Common Litigation Flashpoints
- Disagreement over ownership shares
- Incorrect reporting of income by co-owners
- Challenges in proving ownership percentages
- Disputes over deductions claimed by co-owners
Judgments on Section 26 — Property Owned by Co-owners
- Messrs Mehta Parikh & Co. vs The Commissioner of Income-Tax, Bombay — SC,
Conclusions based on facts proved or admitted may be conclusions of fact, but whether a particular inference can legitimately be drawn from such conclusions may be a question of law. - Commissioner of Income Tax - III vs M/s. PVP Ventures Limited — HC,
Receipts on account of exchange fluctuation related to capital raised are capital in nature, and expenditure on Employees Stock Option Plan as per SEBI guidelines is allowable. - Nuvama Wealth Management Limited vs DCIT — ITAT,
ESOP discount represents consideration for services rendered by employees and is therefore deductible as business expenditure. - Commissioner of Income Tax, Bhopal vs Ralson Industries Ltd — SC,
The power of revision under Section 263 is not denuded by a rectification order under Section 154. - GM Modular Private Limited vs Principal Commissioner of Income Tax – 1 and Ors — HC,
A bona fide claim based on a binding judicial precedent cannot attract penal consequences even if the precedent is later reversed. - SAP Labs India Private Limited vs Income Tax Officer, Circle 6, Bangalore — SC,
The High Court can scrutinize the Tribunal's determination of the arm's length price if it is alleged to be perverse or not in accordance with the guidelines under the IT Act and Rules. - Union of India & Anr. vs M/s. Ganpati Dealcom Pvt.
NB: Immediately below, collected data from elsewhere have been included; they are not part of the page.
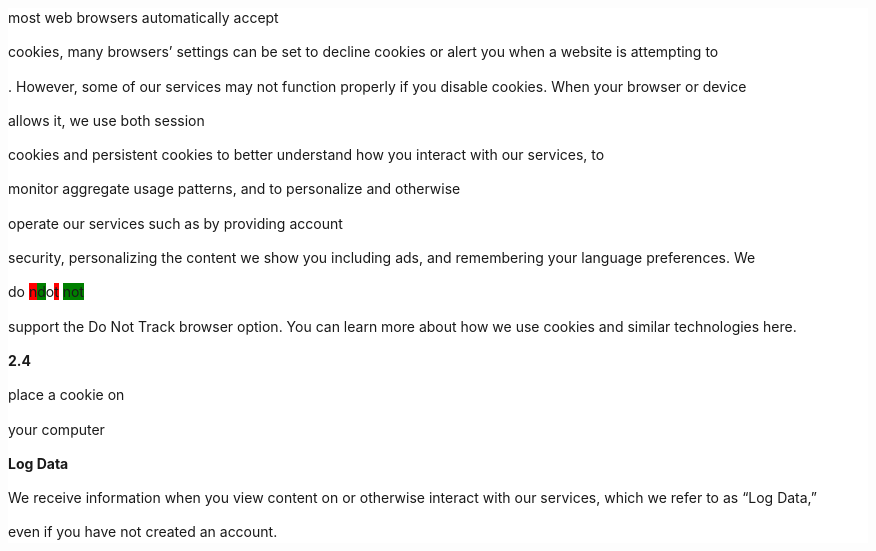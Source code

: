 
</span>most web browsers automatically accept<span style="background-color: red;"> </span><span style="background-color: green;">


</span>cookies, many browsers’ settings can be set to decline cookies or alert you when a website is attempting to 


. However, some of our services may not function properly if you disable cookies. When your browser or device<span style="background-color: red;"> </span><span style="background-color: green;">


</span>allows it, we use both session<span style="background-color: green;"> </span><span style="background-color: red;">


</span>cookies and persistent cookies to better understand how you interact with our services, to<span style="background-color: red;"> </span><span style="background-color: green;">


</span>monitor aggregate usage patterns, and to personalize and otherwise<span style="background-color: green;"> </span><span style="background-color: red;">


</span>operate our services such as by providing account<span style="background-color: red;"> </span><span style="background-color: green;">


</span>security, personalizing the content we show you including ads, and remembering your language preferences. We<span style="background-color: red;">


do</span> <span style="background-color: red;">n</span><span style="background-color: green;">d</span>o<span style="background-color: red;">t</span> <span style="background-color: green;">not


</span>support the Do Not Track browser option. You can learn more about how we use cookies and similar technologies here.


 


<span style="background-color: green;">**</span>2.4<span style="background-color: green;">**


 



place a cookie on


your computer
</span>


**Log Data**


We receive information when you view content on or otherwise interact with our services, which we refer to as “Log Data,”<span style="background-color: red;"> </span><span style="background-color: green;">


</span>even if you have not created an account.<span style="background-color: green;"> </span><span style="background-color: red;">
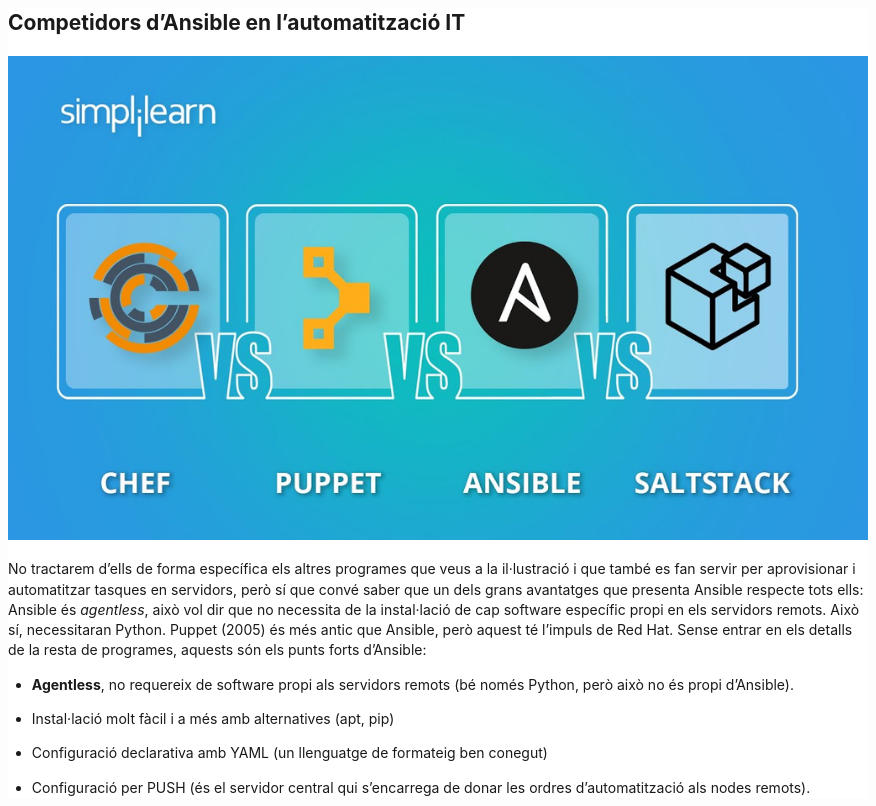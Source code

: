 ## Competidors d’Ansible en l’automatització IT

![image alt text](images/image_3.png)

No tractarem d’ells de forma específica els altres programes que veus a la il·lustració i que també es fan servir per aprovisionar i automatitzar tasques en servidors, però sí que convé saber que un dels grans avantatges que presenta Ansible respecte tots ells: Ansible és *agentless*, això vol dir que no necessita de la instal·lació de cap software específic propi en els servidors remots. Això sí, necessitaran Python. Puppet (2005) és més antic que Ansible, però aquest té l’impuls de Red Hat. Sense entrar en els detalls de la resta de programes, aquests són els punts forts d’Ansible:

* **Agentless**, no requereix de software propi als servidors remots (bé només Python, però això no és propi d’Ansible).

* Instal·lació molt fàcil i a més amb alternatives (apt, pip)

* Configuració declarativa amb YAML (un llenguatge de formateig ben conegut)

* Configuració per PUSH (és el servidor central qui s’encarrega de donar les ordres d’automatització als nodes remots).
Ltd. — SC,
The 2016 Amendment Act cannot be applied retrospectively as it creates new offences and substantive changes, which cannot be applied to past transactions. - The Commissioner of Income-Tax vs M/S Biocon Ltd. — HC,
The discount on ESOPs is an allowable deduction as it constitutes remuneration to employees. - PR. COMMISSIONER OF INCOME TAX CENTRAL-2 NEW DELHI vs MEETA GUTGUTIA PROP. M/S FERNS 'N' PETALS — HC,
Completed assessments can be interfered with by the AO under Section 153A only on the basis of some incriminating material unearthed during the course of search. - M/s JMS Mining Pvt. Ltd. vs PCIT, Kolkata-2 — ITAT, 2021
The invocation of jurisdiction under Section 263 requires the order of the Assessing Officer to be both erroneous and prejudicial to the revenue.